The estimates for other independent variables in Table 2 also reveal different patterns for homicide and aggravated assault. For instance, victim’s gender significantly influences both homicide and aggravated assault clearance hazard rates, but in different directions. For homicides, incidents with female victims have a 15 percent lower clearance hazard rate than do incidents involving male victims. In contrast, aggravated assaults with female victims have a 17 percent greater clearance hazard rate. On the other hand, aggravated assaults with female offenders have a lower risk of clearance. We find statistically significant differences by victim’s age for both homicide and aggravated assault. Consistent with most previous studies, homicide incidents with child victims (i.e., younger than 13 years old) have the greatest clearance hazard rate. In stark contrast, aggravated assault incidents with child victims were least likely to be cleared.
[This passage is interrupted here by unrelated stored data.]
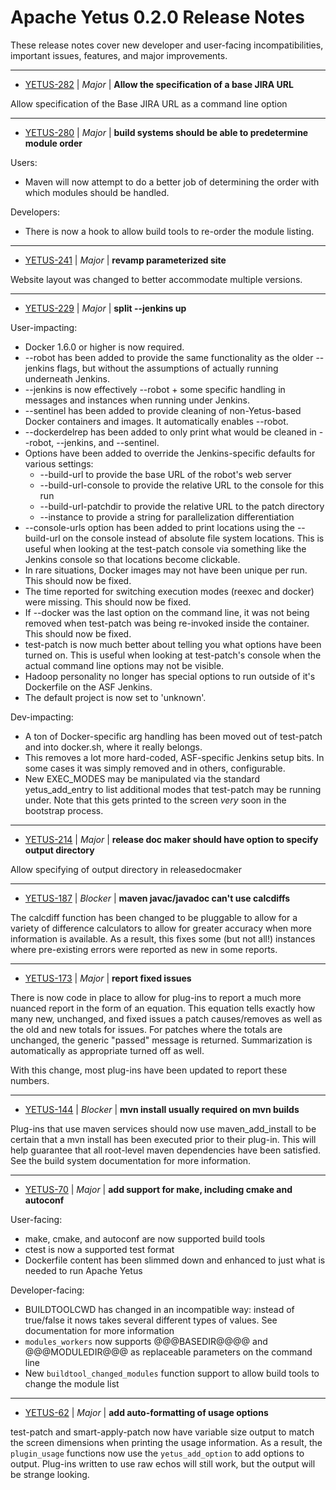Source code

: 
<!---
# Licensed to the Apache Software Foundation (ASF) under one
# or more contributor license agreements.  See the NOTICE file
# distributed with this work for additional information
# regarding copyright ownership.  The ASF licenses this file
# to you under the Apache License, Version 2.0 (the
# "License"); you may not use this file except in compliance
# with the License.  You may obtain a copy of the License at
#
#     http://www.apache.org/licenses/LICENSE-2.0
#
# Unless required by applicable law or agreed to in writing, software
# distributed under the License is distributed on an "AS IS" BASIS,
# WITHOUT WARRANTIES OR CONDITIONS OF ANY KIND, either express or implied.
# See the License for the specific language governing permissions and
# limitations under the License.
-->
# Apache Yetus  0.2.0 Release Notes

These release notes cover new developer and user-facing incompatibilities, important issues, features, and major improvements.


---

* [YETUS-282](https://issues.apache.org/jira/browse/YETUS-282) | *Major* | **Allow the specification of a base JIRA URL**

Allow specification of the Base JIRA URL as a command line option


---

* [YETUS-280](https://issues.apache.org/jira/browse/YETUS-280) | *Major* | **build systems should be able to predetermine module order**

<!-- markdown -->
Users:
* Maven will now attempt to do a better job of determining the order with which modules should be handled.

Developers:
* There is now a hook to allow build tools to re-order the module listing.


---

* [YETUS-241](https://issues.apache.org/jira/browse/YETUS-241) | *Major* | **revamp parameterized site**

Website layout was changed to better accommodate multiple versions.


---

* [YETUS-229](https://issues.apache.org/jira/browse/YETUS-229) | *Major* | **split --jenkins up**

<!-- markdown -->
User-impacting:
* Docker 1.6.0 or higher is now required.
* --robot has been added to provide the same functionality as the older --jenkins flags, but without the assumptions of actually running underneath Jenkins.
* --jenkins is now effectively --robot + some specific handling in messages and instances when running under Jenkins.
* --sentinel has been added to provide cleaning of non-Yetus-based Docker containers and images.  It automatically enables --robot.
* --dockerdelrep has been added to only print what would be cleaned in --robot, --jenkins, and --sentinel.
* Options have been added to override the Jenkins-specific defaults for various settings:  
  * --build-url to provide the base URL of the robot's web server
  * --build-url-console to provide the relative URL to the console for this run
  * --build-url-patchdir to provide the relative URL to the patch directory
  * --instance to provide a string for parallelization differentiation
* --console-urls option has been added to print locations using the --build-url on the console instead of absolute file system locations.  This is useful when looking at the test-patch console via something like the Jenkins console so that locations become clickable.
* In rare situations, Docker images may not have been unique per run.  This should now be fixed.
* The time reported for switching execution modes (reexec and docker) were missing.  This should now be fixed.
* If --docker was the last option on the command line, it was not being removed when test-patch was being re-invoked inside the container.  This should now be fixed.
* test-patch is now much better about telling you what options have been turned on.  This is useful when looking at test-patch's console when the actual command line options may not be visible.
* Hadoop personality no longer has special options to run outside of it's Dockerfile on the ASF Jenkins.
* The default project is now set to 'unknown'.

Dev-impacting:
* A ton of Docker-specific arg handling has been moved out of test-patch and into docker.sh, where it really belongs.
* This removes a lot more hard-coded, ASF-specific Jenkins setup bits.  In some cases it was simply removed and in others, configurable.
*  New EXEC_MODES may be manipulated via the standard yetus_add_entry to list additional modes that test-patch may be running under.  Note that this gets printed to the screen *very* soon in the bootstrap process.


---

* [YETUS-214](https://issues.apache.org/jira/browse/YETUS-214) | *Major* | **release doc maker should have option to specify output directory**

Allow specifying of output directory in releasedocmaker


---

* [YETUS-187](https://issues.apache.org/jira/browse/YETUS-187) | *Blocker* | **maven javac/javadoc can't use calcdiffs**

The calcdiff function has been changed to be pluggable to allow for a variety of difference calculators to allow for greater accuracy when more information is available.  As a result, this fixes some (but not all!) instances where pre-existing errors were reported as new in some reports.


---

* [YETUS-173](https://issues.apache.org/jira/browse/YETUS-173) | *Major* | **report fixed issues**

There is now code in place to allow for plug-ins to report a much more nuanced report in the form of an equation.  This equation tells exactly how many new, unchanged, and fixed issues a patch causes/removes as well as the old and new totals for issues.  For patches where the totals are unchanged, the generic "passed" message is returned. Summarization is automatically as appropriate turned off as well. 

With this change, most plug-ins have been updated to report these numbers.


---

* [YETUS-144](https://issues.apache.org/jira/browse/YETUS-144) | *Blocker* | **mvn install usually required on mvn builds**

Plug-ins that use maven services should now use maven\_add\_install to be certain that a mvn install has been executed prior to their plug-in.  This will help guarantee that all root-level maven dependencies have been satisfied.  See the build system documentation for more information.


---

* [YETUS-70](https://issues.apache.org/jira/browse/YETUS-70) | *Major* | **add support for make, including cmake and autoconf**

<!-- markdown -->
User-facing:

* make, cmake, and autoconf are now supported build tools
* ctest is now a supported test format
* Dockerfile content has been slimmed down and enhanced to just what is needed to run Apache Yetus

Developer-facing:

* BUILDTOOLCWD has changed in an incompatible way: instead of true/false it nows takes several different types of values.  See documentation for more information
* `modules_workers` now supports @@@BASEDIR@@@@ and @@@MODULEDIR@@@ as replaceable parameters on the command line
* New `buildtool_changed_modules` function support to allow build tools to change the module list


---

* [YETUS-62](https://issues.apache.org/jira/browse/YETUS-62) | *Major* | **add auto-formatting of usage options**

<!-- markdown -->
test-patch and smart-apply-patch now have variable size output to match the screen dimensions when printing the usage information.  As a result, the `plugin_usage` functions now use the `yetus_add_option` to add options to output. Plug-ins written to use raw echos will still work, but the output will be strange looking.



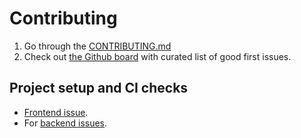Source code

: # Contributing

1. Go through the [CONTRIBUTING.md](https://github.com/sourcegraph/sourcegraph/blob/main/CONTRIBUTING.md)
2. Check out [the Github board](https://github.com/orgs/sourcegraph/projects/210) with curated list of good first issues.

## Project setup and CI checks

- [Frontend issue](frontend_contribution.md).
- For [backend issues](../getting-started/index.md).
As in previous research, homicides and aggravated assaults with contact weapons and known offenders had the greatest risk of clearance, probably because those incidents produce more information and physical evidence for investigation (Addington 2006; Litwin 2004; Puckett and Lundman 2003; Riedel and Jarvis 1998; Roberts 2007). However, type of weapon influences homicide clearance more strongly than it does aggravated assault clearance. Although use of a contact rather than a noncontact weapon increases clearance hazard rates by about 50 percent for homicide, contact weapons increase aggravated assault clearance hazard rates by only 23 percent for aggravated assault. Physical evidence provided by a contact weapon appears less necessary in solving aggravated assaults, perhaps because investigators can collect more useful information from a surviving victim.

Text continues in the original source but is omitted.